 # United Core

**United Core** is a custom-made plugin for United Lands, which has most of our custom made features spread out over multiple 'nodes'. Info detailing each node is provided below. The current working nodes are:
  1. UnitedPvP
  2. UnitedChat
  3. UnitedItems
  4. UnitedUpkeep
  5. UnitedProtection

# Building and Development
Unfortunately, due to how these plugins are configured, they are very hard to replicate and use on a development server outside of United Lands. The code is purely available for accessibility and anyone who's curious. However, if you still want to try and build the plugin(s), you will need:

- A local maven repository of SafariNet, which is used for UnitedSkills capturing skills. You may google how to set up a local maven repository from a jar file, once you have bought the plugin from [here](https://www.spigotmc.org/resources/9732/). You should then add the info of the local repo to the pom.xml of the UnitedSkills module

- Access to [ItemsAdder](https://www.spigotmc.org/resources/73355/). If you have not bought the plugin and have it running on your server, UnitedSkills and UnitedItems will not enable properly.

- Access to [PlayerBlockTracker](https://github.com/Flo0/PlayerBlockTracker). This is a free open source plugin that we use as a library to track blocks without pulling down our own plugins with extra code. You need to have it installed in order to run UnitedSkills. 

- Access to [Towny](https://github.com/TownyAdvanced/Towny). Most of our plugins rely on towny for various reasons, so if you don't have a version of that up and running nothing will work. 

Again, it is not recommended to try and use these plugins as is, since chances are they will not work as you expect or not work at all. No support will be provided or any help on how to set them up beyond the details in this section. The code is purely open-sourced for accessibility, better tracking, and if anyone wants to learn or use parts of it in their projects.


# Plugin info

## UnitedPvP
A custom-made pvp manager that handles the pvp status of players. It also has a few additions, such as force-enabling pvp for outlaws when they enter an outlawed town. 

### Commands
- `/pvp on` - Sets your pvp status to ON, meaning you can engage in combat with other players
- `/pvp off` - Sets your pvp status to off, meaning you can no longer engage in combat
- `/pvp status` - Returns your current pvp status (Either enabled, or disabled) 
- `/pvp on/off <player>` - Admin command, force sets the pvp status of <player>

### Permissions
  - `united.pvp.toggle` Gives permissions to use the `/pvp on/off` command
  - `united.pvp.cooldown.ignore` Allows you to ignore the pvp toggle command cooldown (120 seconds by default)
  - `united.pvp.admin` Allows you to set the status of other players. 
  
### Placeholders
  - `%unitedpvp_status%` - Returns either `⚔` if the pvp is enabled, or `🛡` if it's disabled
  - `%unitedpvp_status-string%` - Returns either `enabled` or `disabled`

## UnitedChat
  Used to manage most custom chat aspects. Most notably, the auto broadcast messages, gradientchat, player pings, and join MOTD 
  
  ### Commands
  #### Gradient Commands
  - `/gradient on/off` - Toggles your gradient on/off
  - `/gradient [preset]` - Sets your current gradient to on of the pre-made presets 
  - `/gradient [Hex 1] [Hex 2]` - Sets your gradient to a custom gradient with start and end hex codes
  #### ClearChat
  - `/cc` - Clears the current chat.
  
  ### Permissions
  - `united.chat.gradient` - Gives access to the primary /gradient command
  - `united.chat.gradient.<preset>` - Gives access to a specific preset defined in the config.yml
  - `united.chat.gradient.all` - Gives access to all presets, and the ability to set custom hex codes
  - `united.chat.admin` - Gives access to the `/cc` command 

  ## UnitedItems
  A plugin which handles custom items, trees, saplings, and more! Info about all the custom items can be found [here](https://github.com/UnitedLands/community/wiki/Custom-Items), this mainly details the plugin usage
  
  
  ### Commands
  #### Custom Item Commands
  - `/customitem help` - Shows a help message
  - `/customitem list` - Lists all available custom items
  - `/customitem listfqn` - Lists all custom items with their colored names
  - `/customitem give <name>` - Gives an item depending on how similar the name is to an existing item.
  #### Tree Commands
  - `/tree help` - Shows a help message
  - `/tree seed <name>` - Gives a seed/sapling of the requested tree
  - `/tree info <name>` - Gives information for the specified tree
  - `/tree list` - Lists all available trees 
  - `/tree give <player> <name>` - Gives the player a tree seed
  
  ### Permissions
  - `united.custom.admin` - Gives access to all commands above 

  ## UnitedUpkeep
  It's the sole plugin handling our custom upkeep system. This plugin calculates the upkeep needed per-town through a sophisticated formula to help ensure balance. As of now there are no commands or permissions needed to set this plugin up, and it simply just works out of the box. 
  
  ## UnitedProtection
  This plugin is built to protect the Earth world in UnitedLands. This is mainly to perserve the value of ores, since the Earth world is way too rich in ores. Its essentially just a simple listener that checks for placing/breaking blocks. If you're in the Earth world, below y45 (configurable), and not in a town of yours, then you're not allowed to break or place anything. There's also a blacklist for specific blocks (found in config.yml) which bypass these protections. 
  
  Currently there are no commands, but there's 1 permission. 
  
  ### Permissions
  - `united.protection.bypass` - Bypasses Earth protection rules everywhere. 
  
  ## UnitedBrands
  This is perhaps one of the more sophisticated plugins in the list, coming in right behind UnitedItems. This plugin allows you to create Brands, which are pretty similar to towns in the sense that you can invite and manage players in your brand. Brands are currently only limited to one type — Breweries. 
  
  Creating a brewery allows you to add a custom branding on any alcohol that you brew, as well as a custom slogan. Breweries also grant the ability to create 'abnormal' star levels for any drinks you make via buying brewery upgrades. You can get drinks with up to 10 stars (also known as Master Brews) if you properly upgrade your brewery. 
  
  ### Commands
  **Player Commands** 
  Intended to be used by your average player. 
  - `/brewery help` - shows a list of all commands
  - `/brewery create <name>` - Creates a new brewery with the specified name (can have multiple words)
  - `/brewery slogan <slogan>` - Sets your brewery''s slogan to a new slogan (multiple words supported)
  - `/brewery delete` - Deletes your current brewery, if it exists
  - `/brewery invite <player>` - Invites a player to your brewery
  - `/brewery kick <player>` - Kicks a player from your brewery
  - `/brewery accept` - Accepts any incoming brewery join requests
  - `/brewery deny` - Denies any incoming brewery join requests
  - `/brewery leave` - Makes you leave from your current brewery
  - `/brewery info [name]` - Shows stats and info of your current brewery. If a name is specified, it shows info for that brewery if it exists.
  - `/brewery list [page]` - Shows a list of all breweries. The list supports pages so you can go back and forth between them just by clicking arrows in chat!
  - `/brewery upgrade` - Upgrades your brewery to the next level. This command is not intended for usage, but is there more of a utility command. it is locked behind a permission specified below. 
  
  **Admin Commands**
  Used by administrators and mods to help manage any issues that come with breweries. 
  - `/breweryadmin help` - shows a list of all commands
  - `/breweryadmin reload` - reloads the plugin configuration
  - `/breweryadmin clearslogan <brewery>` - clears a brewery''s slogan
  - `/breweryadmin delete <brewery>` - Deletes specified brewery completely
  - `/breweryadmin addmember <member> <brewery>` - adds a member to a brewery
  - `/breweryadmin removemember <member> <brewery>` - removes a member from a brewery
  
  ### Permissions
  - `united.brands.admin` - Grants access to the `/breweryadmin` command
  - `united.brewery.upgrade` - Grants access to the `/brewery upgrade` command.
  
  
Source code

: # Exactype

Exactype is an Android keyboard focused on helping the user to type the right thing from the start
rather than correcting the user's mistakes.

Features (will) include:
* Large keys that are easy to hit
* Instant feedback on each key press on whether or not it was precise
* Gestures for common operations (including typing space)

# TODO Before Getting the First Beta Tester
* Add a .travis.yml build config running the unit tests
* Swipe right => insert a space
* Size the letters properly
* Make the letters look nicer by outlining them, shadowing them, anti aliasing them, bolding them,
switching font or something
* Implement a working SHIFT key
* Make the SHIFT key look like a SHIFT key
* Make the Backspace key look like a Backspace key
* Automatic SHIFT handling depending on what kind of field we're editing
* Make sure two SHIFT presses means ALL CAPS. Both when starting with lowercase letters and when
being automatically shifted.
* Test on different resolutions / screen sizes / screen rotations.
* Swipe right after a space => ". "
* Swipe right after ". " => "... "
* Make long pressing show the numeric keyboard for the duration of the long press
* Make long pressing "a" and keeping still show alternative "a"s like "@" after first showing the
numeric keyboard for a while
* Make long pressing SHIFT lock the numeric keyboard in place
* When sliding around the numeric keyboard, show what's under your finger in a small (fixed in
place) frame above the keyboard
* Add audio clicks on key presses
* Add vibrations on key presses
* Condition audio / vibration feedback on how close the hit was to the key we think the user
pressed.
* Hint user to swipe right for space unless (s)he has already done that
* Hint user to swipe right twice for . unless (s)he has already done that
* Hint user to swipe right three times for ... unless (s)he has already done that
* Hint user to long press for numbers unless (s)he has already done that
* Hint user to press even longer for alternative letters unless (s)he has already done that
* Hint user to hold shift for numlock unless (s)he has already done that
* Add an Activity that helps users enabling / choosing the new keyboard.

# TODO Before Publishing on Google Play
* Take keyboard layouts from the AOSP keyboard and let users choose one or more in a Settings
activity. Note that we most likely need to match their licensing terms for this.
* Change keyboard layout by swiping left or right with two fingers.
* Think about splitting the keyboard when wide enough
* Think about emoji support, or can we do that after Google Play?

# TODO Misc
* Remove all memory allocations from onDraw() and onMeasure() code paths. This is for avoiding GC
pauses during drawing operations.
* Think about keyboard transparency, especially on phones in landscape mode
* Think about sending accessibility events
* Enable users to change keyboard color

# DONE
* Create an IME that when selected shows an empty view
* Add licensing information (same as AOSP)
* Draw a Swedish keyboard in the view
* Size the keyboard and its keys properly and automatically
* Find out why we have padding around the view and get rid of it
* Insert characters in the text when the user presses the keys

• **Description of the task**: From the line holding "change keyboard color" down to the final line above, quote every line exactly and only those lines.

• **Solution below**:
* Enable users to change keyboard color

# DONE
* Create an IME that when selected shows an empty view
* Add licensing information (same as AOSP)
* Draw a Swedish keyboard in the view
* Size the keyboard and its keys properly and automatically
* Find out why we have padding around the view and get rid of it
* Insert characters in the text when the user presses the keys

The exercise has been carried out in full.